Consider now objections against the proposal.
- If the magnetic flux tubes connecting nucleotide and conjugate correlates strongly with base pairing, then also aminoacid sequence and its various conjugates could form analogs of DNA double strands such that the residues of the paired aminoacids are hydrogen bonded. In the case of α helix and β sheet this kind of mechanism is not involved since the hydrogen bonds are associated with the non-varying H2N-(CH)-COOH part of the paired aminoacids and there are no selection rules telling which residues can be paired. One must carefully distinguish between ordinary chemistry and the dynamical selection rules coming from the proposal. It would be the possible changes of tertiary and quaternary structures of proteins about which the hypothesis can possibly say something.
- Gly is an aminoacid for which one has R=H. The naive expectation that the magnetic flux tube pair should end up to hydrogen atom looks somewhat strange. The naive expectation that the magnetic flux tube pair should end up to hydrogen atom looks somewhat strange. One cannot avoid the question whether also water could be living in the sense that the hydrogen atoms of water molecules can be connected to biomolecules so that the phase transitions changing Planck constant could be an essential part of hydrophobic and hydrophilic quantum dynamics.
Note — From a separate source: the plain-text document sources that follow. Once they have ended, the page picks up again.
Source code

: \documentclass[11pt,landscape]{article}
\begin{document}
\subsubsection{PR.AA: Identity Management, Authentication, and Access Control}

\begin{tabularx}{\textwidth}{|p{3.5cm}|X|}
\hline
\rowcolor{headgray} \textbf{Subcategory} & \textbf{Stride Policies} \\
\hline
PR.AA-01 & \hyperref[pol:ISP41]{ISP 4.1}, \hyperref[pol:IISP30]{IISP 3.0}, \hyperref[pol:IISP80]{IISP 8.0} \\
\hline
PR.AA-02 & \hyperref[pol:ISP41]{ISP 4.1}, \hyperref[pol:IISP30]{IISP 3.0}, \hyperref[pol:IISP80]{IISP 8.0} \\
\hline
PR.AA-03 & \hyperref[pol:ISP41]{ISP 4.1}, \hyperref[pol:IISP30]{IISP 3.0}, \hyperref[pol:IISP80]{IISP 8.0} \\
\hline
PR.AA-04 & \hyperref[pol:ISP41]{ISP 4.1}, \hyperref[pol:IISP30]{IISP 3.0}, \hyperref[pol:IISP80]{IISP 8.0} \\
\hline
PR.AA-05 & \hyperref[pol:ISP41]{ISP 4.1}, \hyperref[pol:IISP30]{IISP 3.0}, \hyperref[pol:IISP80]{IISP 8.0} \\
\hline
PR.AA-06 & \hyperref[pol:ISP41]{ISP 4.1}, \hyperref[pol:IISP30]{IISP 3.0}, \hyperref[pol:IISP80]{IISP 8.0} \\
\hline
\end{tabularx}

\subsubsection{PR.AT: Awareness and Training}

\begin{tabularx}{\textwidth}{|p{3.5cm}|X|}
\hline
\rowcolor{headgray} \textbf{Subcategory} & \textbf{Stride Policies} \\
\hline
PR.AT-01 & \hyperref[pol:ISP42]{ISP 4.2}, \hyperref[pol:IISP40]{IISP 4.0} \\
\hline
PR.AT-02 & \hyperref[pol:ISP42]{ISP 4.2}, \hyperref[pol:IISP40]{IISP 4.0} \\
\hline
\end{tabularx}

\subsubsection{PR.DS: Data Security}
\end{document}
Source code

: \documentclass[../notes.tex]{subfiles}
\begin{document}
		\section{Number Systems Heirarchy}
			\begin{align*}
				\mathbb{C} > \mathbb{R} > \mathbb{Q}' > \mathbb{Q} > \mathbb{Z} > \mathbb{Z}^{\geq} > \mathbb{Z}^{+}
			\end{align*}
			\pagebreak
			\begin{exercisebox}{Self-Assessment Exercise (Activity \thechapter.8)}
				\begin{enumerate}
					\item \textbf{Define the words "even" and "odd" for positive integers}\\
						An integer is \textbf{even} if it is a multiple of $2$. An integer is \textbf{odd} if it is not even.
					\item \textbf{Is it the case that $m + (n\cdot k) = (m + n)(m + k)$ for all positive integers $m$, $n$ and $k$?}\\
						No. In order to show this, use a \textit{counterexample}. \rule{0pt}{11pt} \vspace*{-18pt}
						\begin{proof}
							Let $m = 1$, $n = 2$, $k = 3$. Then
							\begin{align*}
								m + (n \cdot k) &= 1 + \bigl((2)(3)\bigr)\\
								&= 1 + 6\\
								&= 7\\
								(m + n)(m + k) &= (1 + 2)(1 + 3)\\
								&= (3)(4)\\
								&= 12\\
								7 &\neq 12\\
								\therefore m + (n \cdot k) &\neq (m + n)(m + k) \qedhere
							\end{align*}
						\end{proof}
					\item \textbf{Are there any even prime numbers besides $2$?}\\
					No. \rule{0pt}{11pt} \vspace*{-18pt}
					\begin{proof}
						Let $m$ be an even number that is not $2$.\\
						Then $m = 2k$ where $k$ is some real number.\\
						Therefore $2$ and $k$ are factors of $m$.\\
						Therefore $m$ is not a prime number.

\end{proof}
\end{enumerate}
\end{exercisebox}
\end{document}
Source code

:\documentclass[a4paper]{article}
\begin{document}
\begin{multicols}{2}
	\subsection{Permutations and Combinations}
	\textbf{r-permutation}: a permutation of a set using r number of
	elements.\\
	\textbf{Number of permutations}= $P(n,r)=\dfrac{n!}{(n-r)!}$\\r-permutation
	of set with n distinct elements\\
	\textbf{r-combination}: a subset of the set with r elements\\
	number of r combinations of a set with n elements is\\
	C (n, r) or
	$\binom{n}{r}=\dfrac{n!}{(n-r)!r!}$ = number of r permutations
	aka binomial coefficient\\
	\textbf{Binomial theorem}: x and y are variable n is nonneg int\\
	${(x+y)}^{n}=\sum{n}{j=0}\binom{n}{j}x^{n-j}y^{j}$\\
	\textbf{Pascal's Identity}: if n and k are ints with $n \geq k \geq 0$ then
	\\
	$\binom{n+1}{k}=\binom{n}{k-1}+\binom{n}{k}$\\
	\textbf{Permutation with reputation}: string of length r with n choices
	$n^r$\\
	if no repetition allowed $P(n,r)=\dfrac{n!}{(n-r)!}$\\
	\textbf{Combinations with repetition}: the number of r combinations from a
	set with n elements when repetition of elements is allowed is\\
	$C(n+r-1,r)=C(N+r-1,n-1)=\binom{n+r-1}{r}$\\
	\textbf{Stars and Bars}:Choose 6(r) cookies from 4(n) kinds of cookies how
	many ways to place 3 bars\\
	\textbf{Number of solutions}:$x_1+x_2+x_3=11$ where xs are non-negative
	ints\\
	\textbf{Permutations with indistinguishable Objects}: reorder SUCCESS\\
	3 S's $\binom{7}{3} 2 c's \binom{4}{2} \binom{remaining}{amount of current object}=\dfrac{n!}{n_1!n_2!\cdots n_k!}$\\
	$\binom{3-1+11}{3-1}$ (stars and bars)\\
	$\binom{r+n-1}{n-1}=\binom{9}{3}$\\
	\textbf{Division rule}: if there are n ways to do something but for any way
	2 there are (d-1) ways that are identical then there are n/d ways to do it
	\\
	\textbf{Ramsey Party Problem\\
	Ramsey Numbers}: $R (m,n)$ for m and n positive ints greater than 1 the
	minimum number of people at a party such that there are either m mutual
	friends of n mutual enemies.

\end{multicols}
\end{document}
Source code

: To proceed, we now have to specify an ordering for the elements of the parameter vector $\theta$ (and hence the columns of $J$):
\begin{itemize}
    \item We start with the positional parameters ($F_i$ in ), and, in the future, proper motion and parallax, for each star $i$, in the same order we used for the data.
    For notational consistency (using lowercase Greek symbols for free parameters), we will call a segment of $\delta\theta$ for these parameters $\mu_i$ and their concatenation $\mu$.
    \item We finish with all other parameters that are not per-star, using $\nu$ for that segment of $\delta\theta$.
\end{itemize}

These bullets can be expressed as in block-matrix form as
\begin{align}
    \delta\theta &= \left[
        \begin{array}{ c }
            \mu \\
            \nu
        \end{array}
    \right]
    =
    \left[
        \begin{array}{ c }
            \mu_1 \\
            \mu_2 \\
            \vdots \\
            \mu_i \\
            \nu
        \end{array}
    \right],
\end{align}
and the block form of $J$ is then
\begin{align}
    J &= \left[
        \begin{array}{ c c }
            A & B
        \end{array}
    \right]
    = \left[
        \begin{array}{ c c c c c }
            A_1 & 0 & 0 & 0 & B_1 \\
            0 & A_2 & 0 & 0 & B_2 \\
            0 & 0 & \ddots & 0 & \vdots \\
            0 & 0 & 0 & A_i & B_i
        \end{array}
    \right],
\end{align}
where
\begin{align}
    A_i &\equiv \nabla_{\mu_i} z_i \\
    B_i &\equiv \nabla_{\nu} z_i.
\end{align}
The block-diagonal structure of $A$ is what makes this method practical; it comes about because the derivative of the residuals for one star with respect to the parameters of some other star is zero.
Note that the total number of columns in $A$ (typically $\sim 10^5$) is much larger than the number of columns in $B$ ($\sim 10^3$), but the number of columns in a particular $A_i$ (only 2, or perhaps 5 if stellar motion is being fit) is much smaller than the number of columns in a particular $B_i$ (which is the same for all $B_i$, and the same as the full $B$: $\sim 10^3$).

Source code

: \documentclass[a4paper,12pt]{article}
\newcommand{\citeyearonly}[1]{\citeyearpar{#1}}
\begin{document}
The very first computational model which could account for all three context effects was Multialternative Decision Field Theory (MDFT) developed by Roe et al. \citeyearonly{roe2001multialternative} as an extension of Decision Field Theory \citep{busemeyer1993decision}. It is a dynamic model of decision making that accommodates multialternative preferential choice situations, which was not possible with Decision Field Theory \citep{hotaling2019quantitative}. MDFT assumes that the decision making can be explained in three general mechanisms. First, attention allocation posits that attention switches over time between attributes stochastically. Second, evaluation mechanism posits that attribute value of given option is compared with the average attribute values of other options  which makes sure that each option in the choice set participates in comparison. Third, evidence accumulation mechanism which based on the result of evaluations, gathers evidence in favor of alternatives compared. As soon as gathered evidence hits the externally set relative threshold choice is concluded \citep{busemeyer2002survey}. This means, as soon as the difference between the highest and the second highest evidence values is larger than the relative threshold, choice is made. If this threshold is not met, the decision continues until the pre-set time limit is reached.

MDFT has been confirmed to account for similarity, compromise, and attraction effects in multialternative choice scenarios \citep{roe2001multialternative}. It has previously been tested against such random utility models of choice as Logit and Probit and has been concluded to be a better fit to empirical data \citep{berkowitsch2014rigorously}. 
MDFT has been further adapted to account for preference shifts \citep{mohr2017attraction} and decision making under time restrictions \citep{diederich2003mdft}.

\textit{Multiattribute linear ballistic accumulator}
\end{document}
- The presence of water is a key determinant in protein folding so that if the code is important for the folding, it must relate to the possibility that hydrophobic and hydrophilic interactions induce changes of the Planck constant for magnetic flux tubes. From the table of the side chain properties of aminoacids one finds that aminoacids with Y=A,G are hydrophilic and polar so that hydrophily would correspond to quark matter and hydrophobia for quark antimatter. Quark antimatter would tend to be at protein interior surface and quark matter at protein exterior surface. The same would hold true for protein and its conjugate and the formation of nearby contacts would not be frequent. Lengthening of the magnetic flux tubes and thus an increase rather than reduction of Planck constant would be favored.
To sum up, this proposal for the folding code - or rather, the code of entire biocatalysis - is so beautiful that it deserves to be killed: this should be easy for a professional biochemist. If the hypothesis survives, it would provide a royal road to the understanding of the catalytic bio-chemistry.